4.1 Morphology and structural of HEFs

DCMS was largely used to prepare the HEFs under different conditions. The most-reported films have three different morphologies, columnar, dendrite-like and fibrous-like. The deposition parameters are reported to have a strong influence on the HEFs morphology. The mobility of particles into the surface of the substrate is the main reason of resulted morphology of the films. Studies have reported the effect of gas mixture on the films properties. Nitrogen, carbon and oxygen are used to form high entropy ceramics. For example, AlCrNbYZr exhibits dendrite-like morphology. By adding the nitrogen (AlCrNbYZr)N films reveal V-shaped columnar morphology. Zhang et al. [29] studied the effect of nitrogen on CrNbTiAlV films. Smooth surface and dense cross-sectional morphology are observed in the metallic film (CrNbTiAlV). With addition of the nitrogen, (CrNbTiAl)N gradually changes into columnar morphology. Some carbides show a different trend. Jhong et al. [21] studied CrNbSiTaZr as a function of CH4 flow rate. They show that all films exhibit smooth surface and featureless cross-sectional morphology. The mobility of the atoms on the surface can be the main reason for the formation of dense structures. Oxygen gas also influences the morphology of HEFs. In the case of AlCoCrCu0.5FeNi, the films exhibit agglomerated grains at a low oxygen flow rate. However, as the oxygen flow increases the grains become equiaxed with a size of 35 nm.
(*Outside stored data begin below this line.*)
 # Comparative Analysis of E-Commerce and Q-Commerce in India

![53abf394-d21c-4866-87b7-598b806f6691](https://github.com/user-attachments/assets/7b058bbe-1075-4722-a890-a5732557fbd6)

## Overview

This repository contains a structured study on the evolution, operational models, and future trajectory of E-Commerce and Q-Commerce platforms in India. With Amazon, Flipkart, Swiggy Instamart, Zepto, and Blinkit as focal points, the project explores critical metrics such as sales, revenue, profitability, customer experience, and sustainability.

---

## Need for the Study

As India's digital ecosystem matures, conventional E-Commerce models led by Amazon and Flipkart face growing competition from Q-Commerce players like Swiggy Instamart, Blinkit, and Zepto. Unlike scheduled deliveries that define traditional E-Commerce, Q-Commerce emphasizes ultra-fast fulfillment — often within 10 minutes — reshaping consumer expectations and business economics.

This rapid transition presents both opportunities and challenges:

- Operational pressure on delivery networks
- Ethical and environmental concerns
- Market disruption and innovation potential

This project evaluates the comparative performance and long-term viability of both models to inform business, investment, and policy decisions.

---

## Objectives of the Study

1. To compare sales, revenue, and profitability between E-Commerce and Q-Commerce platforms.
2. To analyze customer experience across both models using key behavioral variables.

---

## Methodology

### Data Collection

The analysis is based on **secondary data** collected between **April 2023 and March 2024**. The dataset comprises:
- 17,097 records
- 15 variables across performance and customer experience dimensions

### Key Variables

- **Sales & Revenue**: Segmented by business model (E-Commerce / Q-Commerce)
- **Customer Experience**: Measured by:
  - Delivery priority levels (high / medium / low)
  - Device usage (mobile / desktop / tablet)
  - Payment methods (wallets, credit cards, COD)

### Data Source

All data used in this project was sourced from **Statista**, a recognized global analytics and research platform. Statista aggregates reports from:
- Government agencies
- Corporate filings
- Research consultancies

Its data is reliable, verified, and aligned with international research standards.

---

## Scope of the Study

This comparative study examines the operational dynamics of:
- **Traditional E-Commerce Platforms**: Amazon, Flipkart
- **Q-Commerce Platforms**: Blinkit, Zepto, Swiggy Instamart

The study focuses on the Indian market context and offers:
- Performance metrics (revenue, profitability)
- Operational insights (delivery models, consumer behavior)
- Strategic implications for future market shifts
The morphology of HEFs can be also influenced by other parameters like the pressure and the bias voltage. AlCrTiWNbT shows a columnar morphology when the bias voltage changes from −50V to −100V but at −150V fine spaced striation lines are formed of the film [30]. Fine fibers morphology is formed for CrNbSiTiZr at −50V which is transformed to compact at −200V [31].
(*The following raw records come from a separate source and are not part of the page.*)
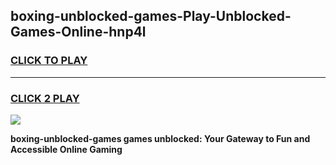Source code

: 
## boxing-unblocked-games-Play-Unblocked-Games-Online-hnp4l
<h3>
<a href="https://premium76.site?title=boxing-unblocked-games&ref=25A">CLICK TO PLAY</a></h3>
<hr>

<h3>
<a href="https://premium76.site?title=boxing-unblocked-games&ref=25A">CLICK 2 PLAY</a>
  
</h3>

<a href="https://premium76.site?title=boxing-unblocked-games&ref=25A"><img src="https://clearcache.store/games.png"></a>


**boxing-unblocked-games games unblocked: Your Gateway to Fun and Accessible Online Gaming**
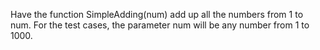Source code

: Have the function SimpleAdding(num) add up all the numbers from 1 to num. For the test cases, the parameter num will be any number from 1 to 1000.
For the structure, the prepared HEFs by magnetron sputtering are reported to have amorphous or crystalline structure. The most crystalline structures exhibit fcc solid solution. The structure can change under the effect of various parameters such as the high entropy and the atomic mismatch. The high entropy promotes the formation of the solid solution instead of metallics compounds. However, if the difference in atomic mismatch is enough, the film remains amorphous. In the case of HEFs by magnetron sputtering, three different structures are reported: amorphous, fcc and bcc. AlCoCrNi [32], NbTiAlSiZr [33] and FeCoNiCuVZrAl [34] HEFs exhibit an amorphous structure which remains unchangeable even after adding the nitrogen. On the other hand, other studies revealed the phase transformation from amorphous to crystalline structure upon increasing the nitrogen contents in the films. Cheng et al. [22] examined the effect of nitrogen on AlCrMoTaTiZr by varying its flow rate from 0% to 50%. The percentage of the flow rate is calculated according to argon quantity by the followed formula RN=N2/(Ar+N2). The results show that the film exhibits an amorphous structure at RN=0%. However, when the nitrogen flow increases fcc-single phases structures are formed as is presented the Figure 4.

Figure 4.

X-ray diffractogramme of (AlCrMoTaTiZr)N as function of nitrogen flow rate (N2). The figure is reproduced with permission of [22].

The nitrogen atoms are adsorbed in interstitial sites leading to the formation of nitrides. The interaction between the nitrogen and the elements varies along with the periodic table. Group 4–6 are strong nitride former while metals in group 7–11 are weakly nitride former. This interaction has a mix of ionic, metallic and covalent bonding. The reported HEFs nitrides have NaCl-type structure as mentioned above. Because of the similarities of the structure between different standard nitrides, extended homogeneity regions for solid solutions can be obtained.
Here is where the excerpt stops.